● What you should do
Only the lines from the one containing "但是有時候就是這種平淡，反而" through the one containing "怎麼去做約之前的一些動作，我" should be printed, exactly as they appear below, with both ends included.

Records from a dataset
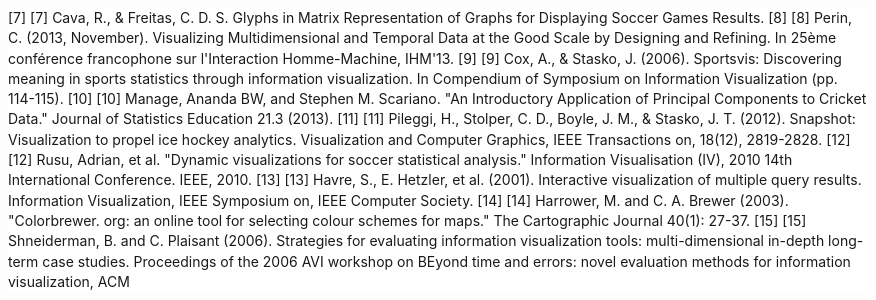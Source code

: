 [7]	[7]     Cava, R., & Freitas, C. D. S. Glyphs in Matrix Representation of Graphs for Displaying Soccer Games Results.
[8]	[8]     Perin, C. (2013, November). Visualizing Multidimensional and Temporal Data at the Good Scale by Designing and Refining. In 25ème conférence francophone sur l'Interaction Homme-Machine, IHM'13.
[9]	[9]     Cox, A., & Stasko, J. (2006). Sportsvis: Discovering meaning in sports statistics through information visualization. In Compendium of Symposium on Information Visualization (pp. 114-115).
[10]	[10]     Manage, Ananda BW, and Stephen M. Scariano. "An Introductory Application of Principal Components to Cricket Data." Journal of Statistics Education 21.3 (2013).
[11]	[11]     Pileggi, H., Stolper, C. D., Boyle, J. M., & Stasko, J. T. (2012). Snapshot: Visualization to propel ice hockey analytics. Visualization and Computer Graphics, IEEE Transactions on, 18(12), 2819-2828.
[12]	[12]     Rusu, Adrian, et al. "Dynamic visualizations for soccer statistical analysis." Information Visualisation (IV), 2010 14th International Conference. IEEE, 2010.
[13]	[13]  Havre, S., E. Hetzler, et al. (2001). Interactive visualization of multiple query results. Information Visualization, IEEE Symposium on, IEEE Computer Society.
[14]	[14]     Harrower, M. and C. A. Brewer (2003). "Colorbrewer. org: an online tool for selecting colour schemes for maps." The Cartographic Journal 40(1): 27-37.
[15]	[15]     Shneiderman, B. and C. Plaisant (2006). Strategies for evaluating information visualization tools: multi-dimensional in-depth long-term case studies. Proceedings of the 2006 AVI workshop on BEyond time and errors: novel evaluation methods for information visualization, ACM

==

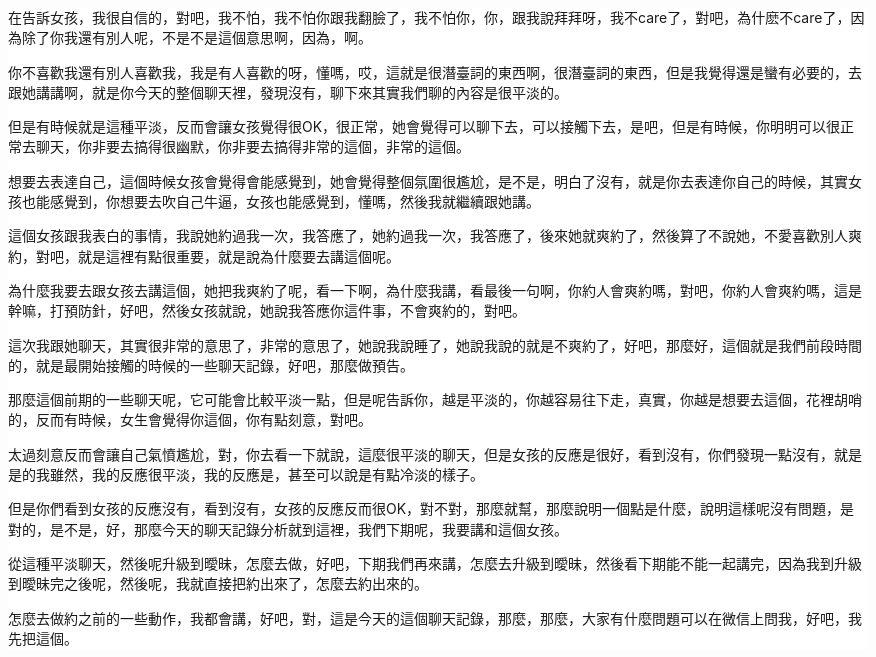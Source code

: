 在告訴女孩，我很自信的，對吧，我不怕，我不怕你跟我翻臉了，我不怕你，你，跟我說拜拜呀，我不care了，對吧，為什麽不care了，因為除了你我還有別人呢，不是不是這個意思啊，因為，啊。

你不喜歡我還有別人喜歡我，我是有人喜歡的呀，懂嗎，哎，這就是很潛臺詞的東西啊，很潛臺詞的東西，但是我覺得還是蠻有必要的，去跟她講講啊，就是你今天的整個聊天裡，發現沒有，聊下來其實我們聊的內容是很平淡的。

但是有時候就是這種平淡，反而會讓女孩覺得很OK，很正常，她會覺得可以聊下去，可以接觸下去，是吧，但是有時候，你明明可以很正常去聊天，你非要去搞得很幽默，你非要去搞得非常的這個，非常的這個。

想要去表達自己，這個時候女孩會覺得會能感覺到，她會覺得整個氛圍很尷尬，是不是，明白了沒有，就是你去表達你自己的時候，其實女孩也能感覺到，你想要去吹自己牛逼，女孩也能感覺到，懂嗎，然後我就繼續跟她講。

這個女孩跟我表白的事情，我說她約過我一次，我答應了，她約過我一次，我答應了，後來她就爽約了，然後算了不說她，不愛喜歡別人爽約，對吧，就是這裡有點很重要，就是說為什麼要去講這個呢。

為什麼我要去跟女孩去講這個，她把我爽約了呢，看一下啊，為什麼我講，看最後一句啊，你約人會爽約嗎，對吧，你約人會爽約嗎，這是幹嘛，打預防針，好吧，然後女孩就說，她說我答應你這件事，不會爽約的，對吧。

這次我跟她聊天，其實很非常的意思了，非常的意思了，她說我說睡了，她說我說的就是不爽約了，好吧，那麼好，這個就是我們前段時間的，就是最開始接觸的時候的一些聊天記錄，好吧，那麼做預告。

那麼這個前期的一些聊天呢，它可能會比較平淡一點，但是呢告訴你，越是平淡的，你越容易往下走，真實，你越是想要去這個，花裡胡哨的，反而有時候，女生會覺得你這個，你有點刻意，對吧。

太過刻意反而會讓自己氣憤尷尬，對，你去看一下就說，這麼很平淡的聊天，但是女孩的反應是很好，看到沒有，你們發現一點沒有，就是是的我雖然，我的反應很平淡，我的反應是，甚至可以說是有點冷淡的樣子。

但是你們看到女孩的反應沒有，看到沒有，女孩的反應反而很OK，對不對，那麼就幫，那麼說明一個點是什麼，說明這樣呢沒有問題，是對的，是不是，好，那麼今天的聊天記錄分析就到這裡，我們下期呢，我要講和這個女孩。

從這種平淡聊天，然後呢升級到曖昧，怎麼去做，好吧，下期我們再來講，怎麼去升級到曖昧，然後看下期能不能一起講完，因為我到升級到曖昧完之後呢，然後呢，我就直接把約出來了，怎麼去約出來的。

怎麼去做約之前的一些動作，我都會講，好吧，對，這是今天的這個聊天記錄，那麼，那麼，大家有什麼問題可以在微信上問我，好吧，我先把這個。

● Answer
但是有時候就是這種平淡，反而會讓女孩覺得很OK，很正常，她會覺得可以聊下去，可以接觸下去，是吧，但是有時候，你明明可以很正常去聊天，你非要去搞得很幽默，你非要去搞得非常的這個，非常的這個。

想要去表達自己，這個時候女孩會覺得會能感覺到，她會覺得整個氛圍很尷尬，是不是，明白了沒有，就是你去表達你自己的時候，其實女孩也能感覺到，你想要去吹自己牛逼，女孩也能感覺到，懂嗎，然後我就繼續跟她講。

這個女孩跟我表白的事情，我說她約過我一次，我答應了，她約過我一次，我答應了，後來她就爽約了，然後算了不說她，不愛喜歡別人爽約，對吧，就是這裡有點很重要，就是說為什麼要去講這個呢。

為什麼我要去跟女孩去講這個，她把我爽約了呢，看一下啊，為什麼我講，看最後一句啊，你約人會爽約嗎，對吧，你約人會爽約嗎，這是幹嘛，打預防針，好吧，然後女孩就說，她說我答應你這件事，不會爽約的，對吧。

這次我跟她聊天，其實很非常的意思了，非常的意思了，她說我說睡了，她說我說的就是不爽約了，好吧，那麼好，這個就是我們前段時間的，就是最開始接觸的時候的一些聊天記錄，好吧，那麼做預告。

那麼這個前期的一些聊天呢，它可能會比較平淡一點，但是呢告訴你，越是平淡的，你越容易往下走，真實，你越是想要去這個，花裡胡哨的，反而有時候，女生會覺得你這個，你有點刻意，對吧。

太過刻意反而會讓自己氣憤尷尬，對，你去看一下就說，這麼很平淡的聊天，但是女孩的反應是很好，看到沒有，你們發現一點沒有，就是是的我雖然，我的反應很平淡，我的反應是，甚至可以說是有點冷淡的樣子。

但是你們看到女孩的反應沒有，看到沒有，女孩的反應反而很OK，對不對，那麼就幫，那麼說明一個點是什麼，說明這樣呢沒有問題，是對的，是不是，好，那麼今天的聊天記錄分析就到這裡，我們下期呢，我要講和這個女孩。

從這種平淡聊天，然後呢升級到曖昧，怎麼去做，好吧，下期我們再來講，怎麼去升級到曖昧，然後看下期能不能一起講完，因為我到升級到曖昧完之後呢，然後呢，我就直接把約出來了，怎麼去約出來的。

怎麼去做約之前的一些動作，我都會講，好吧，對，這是今天的這個聊天記錄，那麼，那麼，大家有什麼問題可以在微信上問我，好吧，我先把這個。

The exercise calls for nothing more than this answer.